The link analogy makes no sense. First, I couldn't even tell from Google what links it was counting. LinkScape might guess at that for me, but that's simply a guess. Assuming you did show me every link that Google counted, I still don't know the weight each of those links is given, any additional weight that might be given based on domain score, the age of those links and how that might factor, the anchor text of those links.
In other words, no, I wouldn't think a page with 500 links outranking one with 1000 links means links aren't an important factor. I'd simply think that Google's got some funky ways of measuring links that I can't fully understand.
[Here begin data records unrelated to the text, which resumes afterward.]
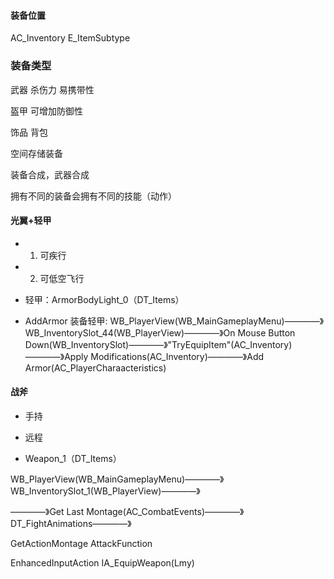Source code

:#### 装备位置
AC_Inventory
E_ItemSubtype

### 装备类型

武器
杀伤力
易携带性

盔甲
可增加防御性

饰品
背包

空间存储装备


装备合成，武器合成

拥有不同的装备会拥有不同的技能（动作）

#### 光翼+轻甲

* 1.  可疾行

* 2.  可低空飞行

* 轻甲：ArmorBodyLight_0（DT_Items）

* AddArmor 装备轻甲:    WB_PlayerView(WB_MainGameplayMenu)————》WB_InventorySlot_44(WB_PlayerView)————》On Mouse Button Down(WB_InventorySlot)————》"TryEquipItem"(AC_Inventory)————》Apply Modifications(AC_Inventory)————》Add Armor(AC_PlayerCharaacteristics)


#### 战斧

* 手持

* 远程


* Weapon_1（DT_Items）

 WB_PlayerView(WB_MainGameplayMenu)————》WB_InventorySlot_1(WB_PlayerView)————》
 
 
————》Get Last Montage(AC_CombatEvents)————》 DT_FightAnimations————》
	
 GetActionMontage 	AttackFunction
 
EnhancedInputAction IA_EquipWeapon(Lmy)



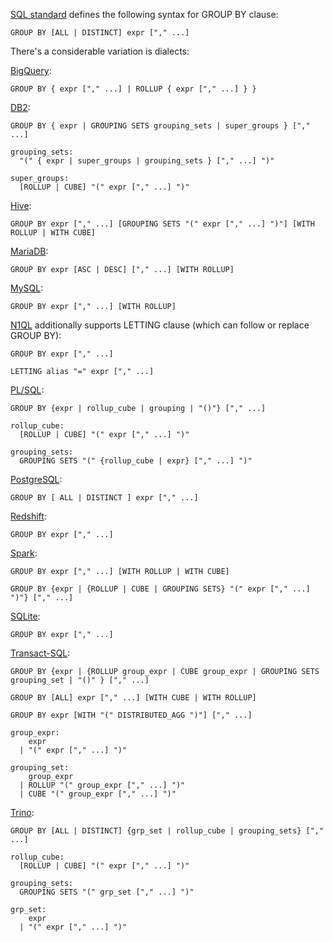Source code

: [SQL standard][] defines the following syntax for GROUP BY clause:

    GROUP BY [ALL | DISTINCT] expr ["," ...]

There's a considerable variation is dialects:

[BigQuery][]:

    GROUP BY { expr ["," ...] | ROLLUP { expr ["," ...] } }

[DB2][]:

    GROUP BY { expr | GROUPING SETS grouping_sets | super_groups } ["," ...]

    grouping_sets:
      "(" { expr | super_groups | grouping_sets } ["," ...] ")"

    super_groups:
      [ROLLUP | CUBE] "(" expr ["," ...] ")"

[Hive][]:

    GROUP BY expr ["," ...] [GROUPING SETS "(" expr ["," ...] ")"] [WITH ROLLUP | WITH CUBE]

[MariaDB][]:

    GROUP BY expr [ASC | DESC] ["," ...] [WITH ROLLUP]

[MySQL][]:

    GROUP BY expr ["," ...] [WITH ROLLUP]

[N1QL][] additionally supports LETTING clause (which can follow or replace GROUP BY):

    GROUP BY expr ["," ...]

    LETTING alias "=" expr ["," ...]

[PL/SQL][]:

    GROUP BY {expr | rollup_cube | grouping | "()"} ["," ...]

    rollup_cube:
      [ROLLUP | CUBE] "(" expr ["," ...] ")"

    grouping_sets:
      GROUPING SETS "(" {rollup_cube | expr} ["," ...] ")"

[PostgreSQL][]:

    GROUP BY [ ALL | DISTINCT ] expr ["," ...]

[Redshift][]:

    GROUP BY expr ["," ...]

[Spark][]:

    GROUP BY expr ["," ...] [WITH ROLLUP | WITH CUBE]

    GROUP BY {expr | {ROLLUP | CUBE | GROUPING SETS} "(" expr ["," ...] ")"} ["," ...]

[SQLite][]:

    GROUP BY expr ["," ...]

[Transact-SQL][]:

    GROUP BY {expr | {ROLLUP group_expr | CUBE group_expr | GROUPING SETS grouping_set | "()" } ["," ...]

    GROUP BY [ALL] expr ["," ...] [WITH CUBE | WITH ROLLUP]

    GROUP BY expr [WITH "(" DISTRIBUTED_AGG ")"] ["," ...]

    group_expr:
        expr
      | "(" expr ["," ...] ")"

    grouping_set:
        group_expr
      | ROLLUP "(" group_expr ["," ...] ")"
      | CUBE "(" group_expr ["," ...] ")"

[Trino][]:

    GROUP BY [ALL | DISTINCT] {grp_set | rollup_cube | grouping_sets} ["," ...]

    rollup_cube:
      [ROLLUP | CUBE] "(" expr ["," ...] ")"

    grouping_sets:
      GROUPING SETS "(" grp_set ["," ...] ")"

    grp_set:
        expr
      | "(" expr ["," ...] ")"

[sql standard]: https://jakewheat.github.io/sql-overview/sql-2008-foundation-grammar.html#query-specification
[bigquery]: https://cloud.google.com/bigquery/docs/reference/standard-sql/query-syntax#group_by_clause
[db2]: https://www.ibm.com/docs/en/db2/9.7?topic=queries-subselect#r0000875__grpby
[hive]: https://cwiki.apache.org/confluence/display/Hive/Enhanced+Aggregation%2C+Cube%2C+Grouping+and+Rollup
[mariadb]: https://mariadb.com/kb/en/select/
[mysql]: https://dev.mysql.com/doc/refman/8.0/en/select.html
[n1ql]: https://docs.couchbase.com/server/current/n1ql/n1ql-language-reference/select-syntax.html#group-by-clause
[pl/sql]: https://docs.oracle.com/database/121/SQLRF/statements_10002.htm#i2065777
[postgresql]: https://www.postgresql.org/docs/current/sql-select.html
[redshift]: https://docs.aws.amazon.com/redshift/latest/dg/r_SELECT_synopsis.html
[spark]: https://spark.apache.org/docs/latest/sql-ref-syntax-qry-select.html
[sqlite]: https://www.sqlite.org/lang_select.html
[transact-sql]: https://docs.microsoft.com/en-US/sql/t-sql/queries/select-group-by-transact-sql?view=sql-server-ver15
[trino]: https://github.com/trinodb/trino/blob/c7b26825218d5d11e9469984977dee6856f362ff/core/trino-parser/src/main/antlr4/io/trino/sql/parser/SqlBase.g4#L257
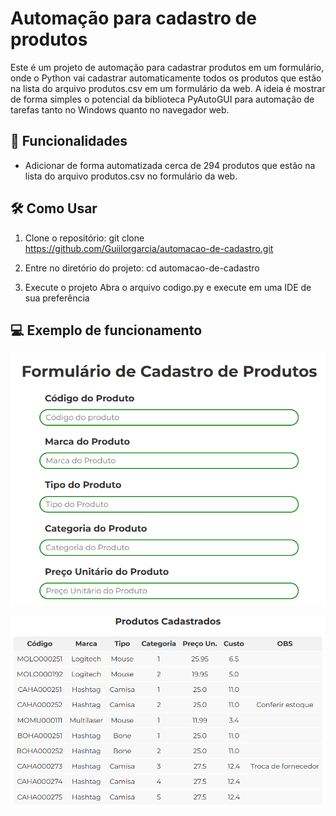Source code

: # Automação para cadastro de produtos

Este é um projeto de automação para cadastrar produtos em um formulário, onde o Python vai cadastrar automaticamente todos os produtos que estão na lista do arquivo produtos.csv em um formulário da web. A ideia é mostrar de forma simples o potencial da biblioteca PyAutoGUI para automação de tarefas tanto no Windows quanto no navegador web.

## 🚀 Funcionalidades

- Adicionar de forma automatizada cerca de 294 produtos que estão na lista do arquivo produtos.csv no formulário da web.

## 🛠 Como Usar

1. Clone o repositório:
   git clone https://github.com/Guiilorgarcia/automacao-de-cadastro.git

2. Entre no diretório do projeto:
   cd automacao-de-cadastro

3. Execute o projeto
   Abra o arquivo codigo.py e execute em uma IDE de sua preferência

## 💻 Exemplo de funcionamento

![alt text](image.png)

![alt text](image-1.png)
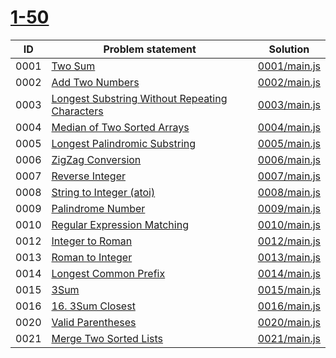 # [1-50](https://leetcode.com/problemset/all/#page-1)



| ID   | Problem statement                                                                                                               | Solution                     |
|------|---------------------------------------------------------------------------------------------------------------------------------|------------------------------|
| 0001 | [Two Sum](https://leetcode.com/problems/two-sum/)                                                                               | [0001/main.js](0001/main.js) |
| 0002 | [Add Two Numbers](https://leetcode.com/problems/add-two-numbers/)                                                               | [0002/main.js](0002/main.js) |
| 0003 | [Longest Substring Without Repeating Characters](https://leetcode.com/problems/longest-substring-without-repeating-characters/) | [0003/main.js](0003/main.js) |
| 0004 | [Median of Two Sorted Arrays](https://leetcode.com/problems/median-of-two-sorted-arrays/)                                       | [0004/main.js](0004/main.js) |
| 0005 | [Longest Palindromic Substring](https://leetcode.com/problems/longest-palindromic-substring/)                                   | [0005/main.js](0005/main.js) |
| 0006 | [ZigZag Conversion](https://leetcode.com/problems/zigzag-conversion/)                                                           | [0006/main.js](0006/main.js) |
| 0007 | [Reverse Integer](https://leetcode.com/problems/reverse-integer/)                                                               | [0007/main.js](0007/main.js) |
| 0008 | [String to Integer (atoi)](https://leetcode.com/problems/string-to-integer-atoi/)                                               | [0008/main.js](0008/main.js) |
| 0009 | [Palindrome Number](https://leetcode.com/problems/palindrome-number/)                                                           | [0009/main.js](0009/main.js) |
| 0010 | [Regular Expression Matching](https://leetcode.com/problems/regular-expression-matching/)                                       | [0010/main.js](0010/main.js) |
| 0012 | [Integer to Roman](https://leetcode.com/problems/integer-to-roman/)                                                             | [0012/main.js](0012/main.js) |
| 0013 | [Roman to Integer](https://leetcode.com/problems/roman-to-integer/)                                                             | [0013/main.js](0013/main.js) |
| 0014 | [Longest Common Prefix](https://leetcode.com/problems/longest-common-prefix/)                                                   | [0014/main.js](0014/main.js) |
| 0015 | [3Sum](https://leetcode.com/problems/3sum/)                                                                                     | [0015/main.js](0015/main.js) |
| 0016 | [16. 3Sum Closest](https://leetcode.com/problems/3sum-closest/)                                                                 | [0016/main.js](0016/main.js) |
| 0020 | [Valid Parentheses](https://leetcode.com/problems/valid-parentheses/)                                                           | [0020/main.js](0020/main.js) |
| 0021 | [Merge Two Sorted Lists](https://leetcode.com/problems/merge-two-sorted-lists/)                                                 | [0021/main.js](0021/main.js) |

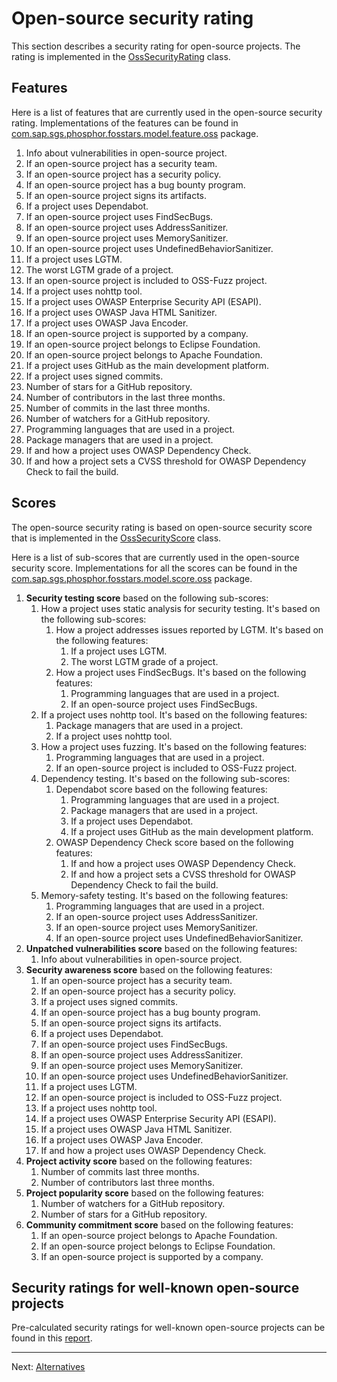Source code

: # Open-source security rating

This section describes a security rating for open-source projects.
The rating is implemented in the [OssSecurityRating](https://github.com/SAP/fosstars-rating-core/blob/master/src/main/java/com/sap/sgs/phosphor/fosstars/model/rating/oss/OssSecurityRating.java) class.

## Features

Here is a list of features that are currently used in the open-source security rating.
Implementations of the features can be found in
[com.sap.sgs.phosphor.fosstars.model.feature.oss](https://github.com/SAP/fosstars-rating-core/blob/master/src/main/java/com/sap/sgs/phosphor/fosstars/model/feature/oss) package.

1.  Info about vulnerabilities in open-source project.
1.  If an open-source project has a security team.
1.  If an open-source project has a security policy.
1.  If an open-source project has a bug bounty program.
1.  If an open-source project signs its artifacts.
1.  If a project uses Dependabot.
1.  If an open-source project uses FindSecBugs.
1.  If an open-source project uses AddressSanitizer.
1.  If an open-source project uses MemorySanitizer.
1.  If an open-source project uses UndefinedBehaviorSanitizer.
1.  If a project uses LGTM.
1.  The worst LGTM grade of a project.
1.  If an open-source project is included to OSS-Fuzz project.
1.  If a project uses nohttp tool.
1.  If a project uses OWASP Enterprise Security API (ESAPI).
1.  If a project uses OWASP Java HTML Sanitizer.
1.  If a project uses OWASP Java Encoder.
1.  If an open-source project is supported by a company.
1.  If an open-source project belongs to Eclipse Foundation.
1.  If an open-source project belongs to Apache Foundation.
1.  If a project uses GitHub as the main development platform.
1.  If a project uses signed commits.
1.  Number of stars for a GitHub repository.
1.  Number of contributors in the last three months.
1.  Number of commits in the last three months.
1.  Number of watchers for a GitHub repository.
1.  Programming languages that are used in a project.
1.  Package managers that are used in a project.
1.  If and how a project uses OWASP Dependency Check.
1.  If and how a project sets a CVSS threshold for OWASP Dependency Check to fail the build.

## Scores

The open-source security rating is based on open-source security score
that is implemented in the [OssSecurityScore](https://github.com/SAP/fosstars-rating-core/blob/master/src/main/java/com/sap/sgs/phosphor/fosstars/model/score/oss/OssSecurityScore.java) class.

Here is a list of sub-scores that are currently used in the open-source security score.
Implementations for all the scores can be found in the [com.sap.sgs.phosphor.fosstars.model.score.oss](https://github.com/SAP/fosstars-rating-core/blob/master/src/main/java/com/sap/sgs/phosphor/fosstars/model/score/oss) package.

1.  **Security testing score** based on the following sub-scores:
    1.  How a project uses static analysis for security testing. It's based on the following sub-scores:
        1.  How a project addresses issues reported by LGTM. It's based on the following features:
            1.  If a project uses LGTM.
            1.  The worst LGTM grade of a project.
        1.  How a project uses FindSecBugs. It's based on the following features:
            1.  Programming languages that are used in a project.
            1.  If an open-source project uses FindSecBugs.
    1.  If a project uses nohttp tool. It's based on the following features:
        1.  Package managers that are used in a project.
        1.  If a project uses nohttp tool.
    1.  How a project uses fuzzing. It's based on the following features:
        1.  Programming languages that are used in a project.
        1.  If an open-source project is included to OSS-Fuzz project.
    1.  Dependency testing. It's based on the following sub-scores:
        1.  Dependabot score based on the following features:
            1.  Programming languages that are used in a project.
            1.  Package managers that are used in a project.
            1.  If a project uses Dependabot.
            1.  If a project uses GitHub as the main development platform.
        1.  OWASP Dependency Check score based on the following features:
            1.  If and how a project uses OWASP Dependency Check.
            1.  If and how a project sets a CVSS threshold for OWASP Dependency Check to fail the build.
    1.  Memory-safety testing. It's based on the following features:
        1.  Programming languages that are used in a project.
        1.  If an open-source project uses AddressSanitizer.
        1.  If an open-source project uses MemorySanitizer.
        1.  If an open-source project uses UndefinedBehaviorSanitizer.
1.  **Unpatched vulnerabilities score** based on the following features:
    1.  Info about vulnerabilities in open-source project.
1.  **Security awareness score** based on the following features:
    1.  If an open-source project has a security team.
    1.  If an open-source project has a security policy.
    1.  If a project uses signed commits.
    1.  If an open-source project has a bug bounty program.
    1.  If an open-source project signs its artifacts.
    1.  If a project uses Dependabot.
    1.  If an open-source project uses FindSecBugs.
    1.  If an open-source project uses AddressSanitizer.
    1.  If an open-source project uses MemorySanitizer.
    1.  If an open-source project uses UndefinedBehaviorSanitizer.
    1.  If a project uses LGTM.
    1.  If an open-source project is included to OSS-Fuzz project.
    1.  If a project uses nohttp tool.
    1.  If a project uses OWASP Enterprise Security API (ESAPI).
    1.  If a project uses OWASP Java HTML Sanitizer.
    1.  If a project uses OWASP Java Encoder.
    1.  If and how a project uses OWASP Dependency Check.
1.  **Project activity score** based on the following features:
    1.  Number of commits last three months.
    1.  Number of contributors last three months.
1.  **Project popularity score** based on the following features:
    1.  Number of watchers for a GitHub repository.
    1.  Number of stars for a GitHub repository.
1.  **Community commitment score** based on the following features:
    1.  If an open-source project belongs to Apache Foundation.
    1.  If an open-source project belongs to Eclipse Foundation.
    1.  If an open-source project is supported by a company.

## Security ratings for well-known open-source projects

Pre-calculated security ratings for well-known open-source projects can be found
in this [report](oss/security).

---

Next: [Alternatives](alternatives.md)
Here you've got a tool that you still haven't demonstrated in this post gives any particular strong correlation to ranking. Despite comments about this post supposedly clarifying and explaining everything, I don't see that.
Here's what I see.
1) A chart based on 72 people who themselves are largely offering opinions of what they think Google uses for ranking purposes, drawn from a survey SEOmoz drafted of factors -- which itself may not include some factors that Google actually uses. I think I took this last survey myself. Sometimes, I'd scratch my head over some of the factors that I was asked to rate, IE -- like I didn't think Google would use them. Having said this, I largely agree with the general conclusions of the chart. But despite being a pretty looking chart, there's nothing scientific about it. Heck, there aren't even actual percentages attached to it.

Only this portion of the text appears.